Friday, July 8, 2011

Dan, The 'Showbiz Editor'.

It’s funny how you remember some people.

You might have seen / heard the kerfuffle around the News of the World crashing and burning this week after it’s come to light they hacked a whole bunch of cell phones in the UK including that of a murdered girl. The fuckers.

So sensing a shit storm, Rupert Murdoch shut the whole paper down. It was a spectacular move and a spectacular story, even here in NZ and naturally our media did what they always do when something actually newsworthy i.e. Not the Harry Potter movie premiere, happens. They try to find ‘the NZ angle’.

And this one was easy because the News of the World has a NZ staff member, Dan. We’ll call him Dan because that’s his name. Not his full name you might have noticed but as he strikes me as the kind of cat to Google himself, regularly, I won’t use his last name.
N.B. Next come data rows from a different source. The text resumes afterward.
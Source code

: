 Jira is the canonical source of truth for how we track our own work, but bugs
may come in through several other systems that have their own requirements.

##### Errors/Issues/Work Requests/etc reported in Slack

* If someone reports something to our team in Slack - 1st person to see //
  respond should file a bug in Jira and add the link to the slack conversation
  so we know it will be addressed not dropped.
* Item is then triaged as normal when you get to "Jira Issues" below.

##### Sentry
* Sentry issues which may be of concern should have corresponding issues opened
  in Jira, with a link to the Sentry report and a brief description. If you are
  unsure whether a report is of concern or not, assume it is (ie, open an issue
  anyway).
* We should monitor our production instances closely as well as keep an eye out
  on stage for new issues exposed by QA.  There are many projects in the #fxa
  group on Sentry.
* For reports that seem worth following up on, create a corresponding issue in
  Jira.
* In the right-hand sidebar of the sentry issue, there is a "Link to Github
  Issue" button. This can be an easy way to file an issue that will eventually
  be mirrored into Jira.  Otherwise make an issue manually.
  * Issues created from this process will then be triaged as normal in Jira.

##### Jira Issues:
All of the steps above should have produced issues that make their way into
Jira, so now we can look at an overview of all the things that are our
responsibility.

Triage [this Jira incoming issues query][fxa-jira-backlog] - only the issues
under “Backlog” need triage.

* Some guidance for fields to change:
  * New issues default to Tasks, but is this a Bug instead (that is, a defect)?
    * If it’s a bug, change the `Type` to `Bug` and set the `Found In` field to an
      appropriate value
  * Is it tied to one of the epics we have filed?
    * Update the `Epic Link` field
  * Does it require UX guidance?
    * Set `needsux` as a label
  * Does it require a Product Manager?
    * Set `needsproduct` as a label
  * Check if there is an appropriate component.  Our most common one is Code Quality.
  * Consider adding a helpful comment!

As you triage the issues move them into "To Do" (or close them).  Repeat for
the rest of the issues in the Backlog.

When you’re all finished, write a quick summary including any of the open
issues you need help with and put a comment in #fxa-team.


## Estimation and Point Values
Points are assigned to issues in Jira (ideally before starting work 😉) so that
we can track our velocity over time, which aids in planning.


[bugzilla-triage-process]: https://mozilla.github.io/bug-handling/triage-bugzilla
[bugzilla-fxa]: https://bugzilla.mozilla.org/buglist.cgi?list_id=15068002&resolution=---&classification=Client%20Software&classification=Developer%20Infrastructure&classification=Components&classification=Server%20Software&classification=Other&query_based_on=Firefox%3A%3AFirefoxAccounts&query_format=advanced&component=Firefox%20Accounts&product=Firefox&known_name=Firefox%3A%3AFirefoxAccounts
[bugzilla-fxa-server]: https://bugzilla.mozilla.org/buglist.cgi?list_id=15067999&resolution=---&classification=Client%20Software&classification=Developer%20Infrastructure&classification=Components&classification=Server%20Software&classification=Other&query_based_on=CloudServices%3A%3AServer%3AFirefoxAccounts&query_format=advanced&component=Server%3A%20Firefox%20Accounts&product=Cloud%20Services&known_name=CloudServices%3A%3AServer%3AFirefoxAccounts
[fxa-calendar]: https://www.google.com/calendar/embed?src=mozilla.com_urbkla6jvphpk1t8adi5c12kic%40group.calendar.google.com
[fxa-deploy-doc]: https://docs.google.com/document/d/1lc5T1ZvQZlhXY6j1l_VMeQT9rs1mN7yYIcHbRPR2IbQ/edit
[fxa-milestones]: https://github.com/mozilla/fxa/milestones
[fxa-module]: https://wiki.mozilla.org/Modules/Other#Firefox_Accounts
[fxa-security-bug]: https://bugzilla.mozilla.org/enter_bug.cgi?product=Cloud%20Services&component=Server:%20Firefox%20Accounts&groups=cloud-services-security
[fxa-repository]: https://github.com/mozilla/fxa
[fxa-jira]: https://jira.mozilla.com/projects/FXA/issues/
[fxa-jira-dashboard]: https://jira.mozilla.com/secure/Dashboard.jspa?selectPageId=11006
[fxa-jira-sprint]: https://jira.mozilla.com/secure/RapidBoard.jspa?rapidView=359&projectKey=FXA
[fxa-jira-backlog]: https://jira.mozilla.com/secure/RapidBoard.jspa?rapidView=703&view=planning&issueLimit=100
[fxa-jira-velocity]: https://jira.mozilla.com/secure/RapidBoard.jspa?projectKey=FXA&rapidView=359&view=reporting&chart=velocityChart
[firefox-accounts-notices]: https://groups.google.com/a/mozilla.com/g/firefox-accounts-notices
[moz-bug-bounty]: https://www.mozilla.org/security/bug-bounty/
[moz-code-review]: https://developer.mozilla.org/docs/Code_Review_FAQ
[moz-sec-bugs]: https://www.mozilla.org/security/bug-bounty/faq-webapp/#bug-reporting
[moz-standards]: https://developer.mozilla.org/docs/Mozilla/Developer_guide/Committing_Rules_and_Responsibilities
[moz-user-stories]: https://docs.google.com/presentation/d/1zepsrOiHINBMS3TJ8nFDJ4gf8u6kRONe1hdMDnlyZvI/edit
He’s the papers’ Showbiz Editor. No really, there is actually such a position. It’s an oxymoron really because ‘showbiz’ is not really news; it’s scripted, planned and marketed. In fact it’s about as un-newsworthy as it gets so it’s a bit of a fucken stretch I think to describe the guy as a ‘journalist’ like all our media are.

Incidentally I always wanted to be a journalist but two things stopped me really a) that the prospect of four years study when I’d only just flunked college was not appealing and b) I thought I knew it all anyway. Still do.

My dearly departed Grandad was forever offering to pay for me too. He also regularly dropped the knowledge on me that I should learn Japanese and get into the tourism biz. Coming from a man who fought the buggers for 3 long years and still trusted none of them 50 years on, it was an admission of sorts that the bastards had won out, eventually.

Anyhoo. Dan was on the telly too, with his faux English accent that started out all hoighty toighty but quickly denigrated into colloquial Kiwi the madder he got at having just been left without a job. Given that he’s only been in the UK for about five years I thought it was the height of wankiness that he tried the accent on in the first place.

See, I’ve known of Dan for quite a while. He used to write a daily piece in the Dominion that was one of those ones that you just know he must’ve sucked some cock to get the column space because it contained no journalistic merit at all.

His crowning glory came the day he decided to poke fun at the masses who wore sneakers with their work clothes when hiking up Featherston Street from the train station. He thought he was being insightful and witty, everyone else just thought he was being a douche. Needless to say the complaints poured in.

I remember it so well because it was one of those times in my life I read his rubbish and regret that I had never taken Grandad up on his offer on the journalism. How Dan went from criticising peoples comfort to ‘Showbiz Editor’ I don’t know but again, I suspect it involves a lot of penis.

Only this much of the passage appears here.